You can see other videos from our team by tapping here. However, traders don't see these inflation readings as urgently changing an already hawkish Federal Reserve. Some investors hedged their bets on further dollar gains after three rate hikes already in the market price. The U.S. index, which measures the dollar against a basket of rival currencies, fell by 0.2% to 94.782. The scale of the dollar sell-off must be partially indicative of positioning, MUFG analyst Derek Halpenny wrote in a research note. Halpenny said that so much Fed tightening was now priced in for the next year, but expectations for longer-term rate hikes were relatively low, keeping the dollar in check. The investors seem to be saying that ending QE quantitative easing hiking rates four times and beginning QT quantitative tightening all in the space of 9 months is so aggressive that it will limit scope for hikes further out. He wrote that it reinforced the belief that peak Fed funds will be below 2%.

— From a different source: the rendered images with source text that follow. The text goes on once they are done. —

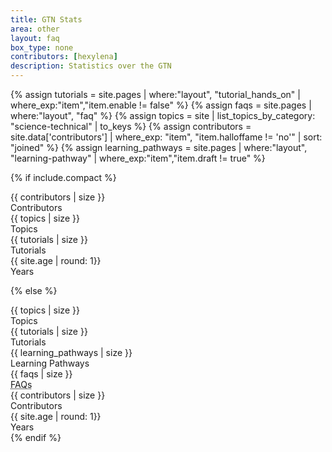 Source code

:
 ```yaml
---
title: GTN Stats
area: other
layout: faq
box_type: none
contributors: [hexylena]
description: Statistics over the GTN
---
```


<!-- tutorial stats -->
{% assign tutorials = site.pages | where:"layout", "tutorial_hands_on" | where_exp:"item","item.enable != false" %}
{% assign faqs = site.pages | where:"layout", "faq" %}
{% assign topics = site | list_topics_by_category: "science-technical" | to_keys %}
{% assign contributors = site.data['contributors'] | where_exp: "item", "item.halloffame != 'no'" | sort: "joined" %}
{% assign learning_pathways = site.pages | where:"layout", "learning-pathway" | where_exp:"item","item.draft != true"  %}


{% if include.compact %}
<div class="row" style="color: var(--text-color-boxtitle)">

<div class="col-md-3 col-sm-6 col-6">
 <div class="gtn-card color-comment">
   <div class="card-title-small">{{ contributors | size }}</div>
   <div class="card-text-small">Contributors</div>
 </div>
</div>

<div class="col-md-3 col-sm-6 col-6">
 <div class="gtn-card color-agenda">
   <div class="card-title-small">{{ topics | size }}</div>
   <div class="card-text-small">Topics</div>
 </div>
</div>

<div class="col-md-3 col-sm-6 col-6">
 <div class="gtn-card color-tip">
   <div class="card-title-small">{{ tutorials | size }}</div>
   <div class="card-text-small">Tutorials</div>
 </div>
</div>

<div class="col-md-3 col-sm-6 col-6">
 <div class="gtn-card color-handson">
   <div class="card-title-small">{{ site.age | round: 1}}</div>
   <div class="card-text-small">Years</div>
 </div>
</div>

</div>

{% else %}

<div class="row" style="color: var(--text-color-boxtitle)">

<div class="col-md-4">
 <div class="gtn-card color-agenda">
   <div class="card-title">{{ topics | size }}</div>
   <div class="card-text">Topics</div>
 </div>
</div>

<div class="col-md-4">
 <div class="gtn-card color-tip">
   <div class="card-title">{{ tutorials | size }}</div>
   <div class="card-text">Tutorials</div>
 </div>
</div>

<div class="col-md-4">
 <div class="gtn-card color-handson">
   <div class="card-title">{{ learning_pathways | size }}</div>
   <div class="card-text-small">Learning Pathways</div>
 </div>
</div>

<div class="col-md-4">
 <div class="gtn-card color-details">
   <div class="card-title">{{ faqs | size }}</div>
   <div class="card-text"><abbr title="Frequently Asked Questions">FAQs</abbr></div>
 </div>
</div>

<div class="col-md-4">
 <div class="gtn-card color-comment">
   <div class="card-title">{{ contributors | size }}</div>
   <div class="card-text">Contributors</div>
 </div>
</div>

<div class="col-md-4">
 <div class="gtn-card color-handson">
   <div class="card-title">{{ site.age | round: 1}}</div>
   <div class="card-text">Years</div>
 </div>
</div>
</div>
{% endif %}
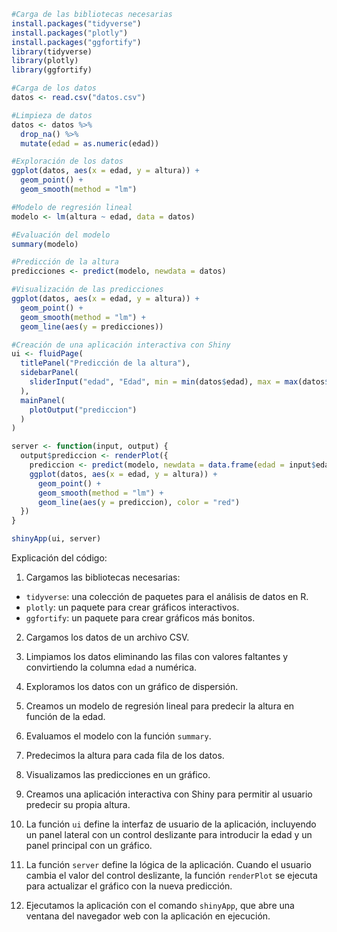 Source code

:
 ```r
#Carga de las bibliotecas necesarias
install.packages("tidyverse")
install.packages("plotly")
install.packages("ggfortify")
library(tidyverse)
library(plotly)
library(ggfortify)

#Carga de los datos
datos <- read.csv("datos.csv")

#Limpieza de datos
datos <- datos %>%
  drop_na() %>%
  mutate(edad = as.numeric(edad))

#Exploración de los datos
ggplot(datos, aes(x = edad, y = altura)) +
  geom_point() +
  geom_smooth(method = "lm")

#Modelo de regresión lineal
modelo <- lm(altura ~ edad, data = datos)

#Evaluación del modelo
summary(modelo)

#Predicción de la altura
predicciones <- predict(modelo, newdata = datos)

#Visualización de las predicciones
ggplot(datos, aes(x = edad, y = altura)) +
  geom_point() +
  geom_smooth(method = "lm") +
  geom_line(aes(y = predicciones))

#Creación de una aplicación interactiva con Shiny
ui <- fluidPage(
  titlePanel("Predicción de la altura"),
  sidebarPanel(
    sliderInput("edad", "Edad", min = min(datos$edad), max = max(datos$edad), value = 18)
  ),
  mainPanel(
    plotOutput("prediccion")
  )
)

server <- function(input, output) {
  output$prediccion <- renderPlot({
    prediccion <- predict(modelo, newdata = data.frame(edad = input$edad))
    ggplot(datos, aes(x = edad, y = altura)) +
      geom_point() +
      geom_smooth(method = "lm") +
      geom_line(aes(y = prediccion), color = "red")
  })
}

shinyApp(ui, server)
```
Explicación del código:

1. Cargamos las bibliotecas necesarias:

* `tidyverse`: una colección de paquetes para el análisis de datos en R.
* `plotly`: un paquete para crear gráficos interactivos.
* `ggfortify`: un paquete para crear gráficos más bonitos.

2. Cargamos los datos de un archivo CSV.

3. Limpiamos los datos eliminando las filas con valores faltantes y convirtiendo la columna `edad` a numérica.

4. Exploramos los datos con un gráfico de dispersión.

5. Creamos un modelo de regresión lineal para predecir la altura en función de la edad.

6. Evaluamos el modelo con la función `summary`.

7. Predecimos la altura para cada fila de los datos.

8. Visualizamos las predicciones en un gráfico.

9. Creamos una aplicación interactiva con Shiny para permitir al usuario predecir su propia altura.

10. La función `ui` define la interfaz de usuario de la aplicación, incluyendo un panel lateral con un control deslizante para introducir la edad y un panel principal con un gráfico.

11. La función `server` define la lógica de la aplicación. Cuando el usuario cambia el valor del control deslizante, la función `renderPlot` se ejecuta para actualizar el gráfico con la nueva predicción.

12. Ejecutamos la aplicación con el comando `shinyApp`, que abre una ventana del navegador web con la aplicación en ejecución. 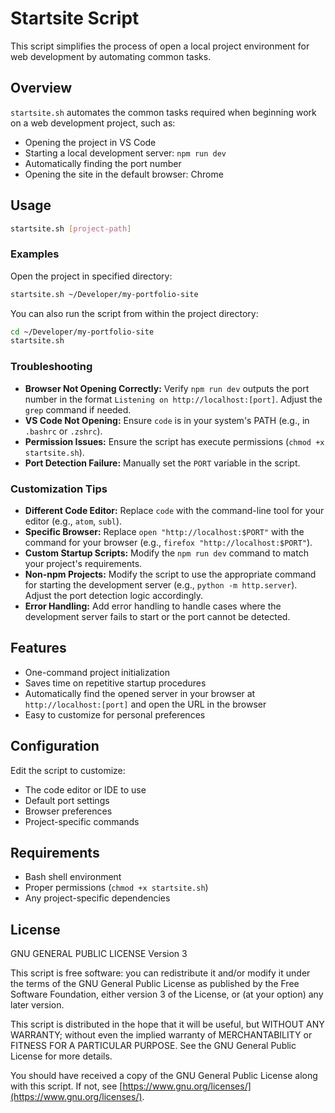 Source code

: # Startsite Script

This script simplifies the process of open a local project environment for web development by automating common tasks.

## Overview

`startsite.sh` automates the common tasks required when beginning work on a web development project, such as:

- Opening the project in VS Code
- Starting a local development server: `npm run dev`
- Automatically finding the port number
- Opening the site in the default browser: Chrome

## Usage

```bash
startsite.sh [project-path]
```

### Examples

Open the project in specified directory:

```bash
startsite.sh ~/Developer/my-portfolio-site
```

You can also run the script from within the project directory:

```bash
cd ~/Developer/my-portfolio-site
startsite.sh
```

### Troubleshooting

- **Browser Not Opening Correctly:** Verify `npm run dev` outputs the port number in the format `Listening on http://localhost:[port]`. Adjust the `grep` command if needed.
- **VS Code Not Opening:** Ensure `code` is in your system's PATH (e.g., in `.bashrc` or `.zshrc`).
- **Permission Issues:** Ensure the script has execute permissions (`chmod +x startsite.sh`).
- **Port Detection Failure:** Manually set the `PORT` variable in the script.

### Customization Tips

- **Different Code Editor:** Replace `code` with the command-line tool for your editor (e.g., `atom`, `subl`).
- **Specific Browser:** Replace `open "http://localhost:$PORT"` with the command for your browser (e.g., `firefox "http://localhost:$PORT"`).
- **Custom Startup Scripts:** Modify the `npm run dev` command to match your project's requirements.
- **Non-npm Projects:** Modify the script to use the appropriate command for starting the development server (e.g., `python -m http.server`). Adjust the port detection logic accordingly.
- **Error Handling:** Add error handling to handle cases where the development server fails to start or the port cannot be detected.

## Features

- One-command project initialization
- Saves time on repetitive startup procedures
- Automatically find the opened server in your browser at `http://localhost:[port]` and open the URL in the browser
- Easy to customize for personal preferences

## Configuration

Edit the script to customize:

- The code editor or IDE to use
- Default port settings
- Browser preferences
- Project-specific commands

## Requirements

- Bash shell environment
- Proper permissions (`chmod +x startsite.sh`)
- Any project-specific dependencies

## License

GNU GENERAL PUBLIC LICENSE Version 3

This script is free software: you can redistribute it and/or modify it under the terms of the GNU General Public License as published by the Free Software Foundation, either version 3 of the License, or (at your option) any later version.

This script is distributed in the hope that it will be useful, but WITHOUT ANY WARRANTY; without even the implied warranty of MERCHANTABILITY or FITNESS FOR A PARTICULAR PURPOSE. See the GNU General Public License for more details.

You should have received a copy of the GNU General Public License along with this script. If not, see [https://www.gnu.org/licenses/](https://www.gnu.org/licenses/).
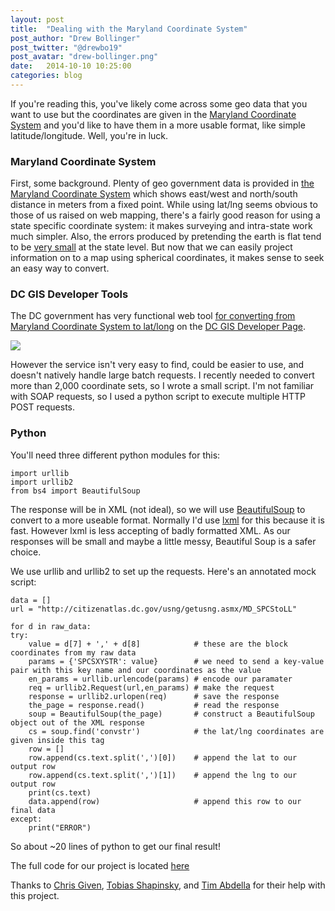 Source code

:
 ```yaml
---
layout: post
title:  "Dealing with the Maryland Coordinate System"
post_author: "Drew Bollinger"
post_twitter: "@drewbo19"
post_avatar: "drew-bollinger.png"
date:   2014-10-10 10:25:00
categories: blog
---
```



If you're reading this, you've likely come across some geo data that you want to use but the coordinates are given in the [Maryland Coordinate System](http://www.mgs.md.gov/geology/maryland_coordinate_system.html) and you'd like to have them in a more usable format, like simple latitude/longitude. Well, you're in luck.

### Maryland Coordinate System

First, some background. Plenty of geo government data is provided in [the Maryland Coordinate System](http://www.mgs.md.gov/geology/maryland_coordinate_system.html) which shows east/west and north/south distance in meters from a fixed point. While using lat/lng seems obvious to those of us raised on web mapping, there's a fairly good reason for using a state specific coordinate system: it makes surveying and intra-state work much simpler. Also, the errors produced by pretending the earth is flat tend to be [very small](http://en.wikipedia.org/wiki/State_Plane_Coordinate_System) at the state level.
But now that we can easily project information on to a map using spherical coordinates, it makes sense to seek an easy way to convert.

### DC GIS Developer Tools

The DC government has very functional web tool [for converting from Maryland Coordinate System to lat/long](http://citizenatlas.dc.gov/usng/getusng.asmx) on the [DC GIS Developer Page](http://octo.dc.gov/node/718362).

![](https://www.evernote.com/shard/s35/sh/07ed9cef-e9bc-45f9-8f7d-06ac45374975/6c95560207e75f5f6f6361fe728bc864/deep/0/Screen-Shot-2014-10-09-at-12.13.58-PM.png-(PNG-Image,-895---396-pixels).png)

However the service isn't very easy to find, could be easier to use, and doesn't natively handle large batch requests. I recently needed to convert more than 2,000 coordinate sets, so I wrote a small script. I'm not familiar with SOAP requests, so I used a python script to execute multiple HTTP POST requests.

### Python

You'll need three different python modules for this:

    import urllib
    import urllib2
    from bs4 import BeautifulSoup

The response will be in XML (not ideal), so we will use [BeautifulSoup](http://www.crummy.com/software/BeautifulSoup/) to convert to a more useable format. Normally I'd use [lxml](http://lxml.de/) for this because it is fast. However lxml is less accepting of badly formatted XML. As our responses will be small and maybe a little messy, Beautiful Soup is a safer choice.

We use urllib and urllib2 to set up the requests. Here's an annotated mock script:

    data = []
    url = "http://citizenatlas.dc.gov/usng/getusng.asmx/MD_SPCStoLL"

    for d in raw_data:
    try:
        value = d[7] + ',' + d[8]            # these are the block coordinates from my raw data
        params = {'SPCSXYSTR': value}        # we need to send a key-value pair with this key name and our coordinates as the value
        en_params = urllib.urlencode(params) # encode our paramater
        req = urllib2.Request(url,en_params) # make the request
        response = urllib2.urlopen(req)      # save the response
        the_page = response.read()           # read the response
        soup = BeautifulSoup(the_page)       # construct a BeautifulSoup object out of the XML response
        cs = soup.find('convstr')            # the lat/lng coordinates are given inside this tag
        row = []
        row.append(cs.text.split(',')[0])    # append the lat to our output row
        row.append(cs.text.split(',')[1])    # append the lng to our output row
        print(cs.text)
        data.append(row)                     # append this row to our final data
    except:
        print("ERROR")

So about ~20 lines of python to get our final result!

The full code for our project is located [here](https://github.com/cmgiven/dc-handguns/blob/master/data/blockcoord_convert.py)

Thanks to [Chris Given](https://github.com/cmgiven), [Tobias Shapinsky](https://github.com/TShapinsky), and [Tim Abdella](https://twitter.com/tabdella) for their help with this project.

The Bank of England is going to get started on hikes soon after the COVID 19 cases and that sterling has been rallying as traders think Britain can survive a surge in COVID 19 cases. The currency is up more than 4% from December lows and traders have shrugged off a political crisis that has enveloped Prime Minister Boris Johnson, who was apologizing for attending a party in the Downing Street garden during a coronaviruses lockdown. Australia's dollar has risen 0.3% to $0.7305 when market sentiment is improving. The Canadian dollar has rallied more than 3.5% in the last three weeks, rising with oil prices as investors look past the economic fallout of the Omicron variant. The dollar doesn't need to increase because the Fed is ready for a tighter cycle, said Joe Capurso, Commonwealth Bank of Australia strategist. It is not a simple equation of Fed hikes equal to dollar increases. The dollar is a counter-cyclical currency that decreases as the world economy recovers.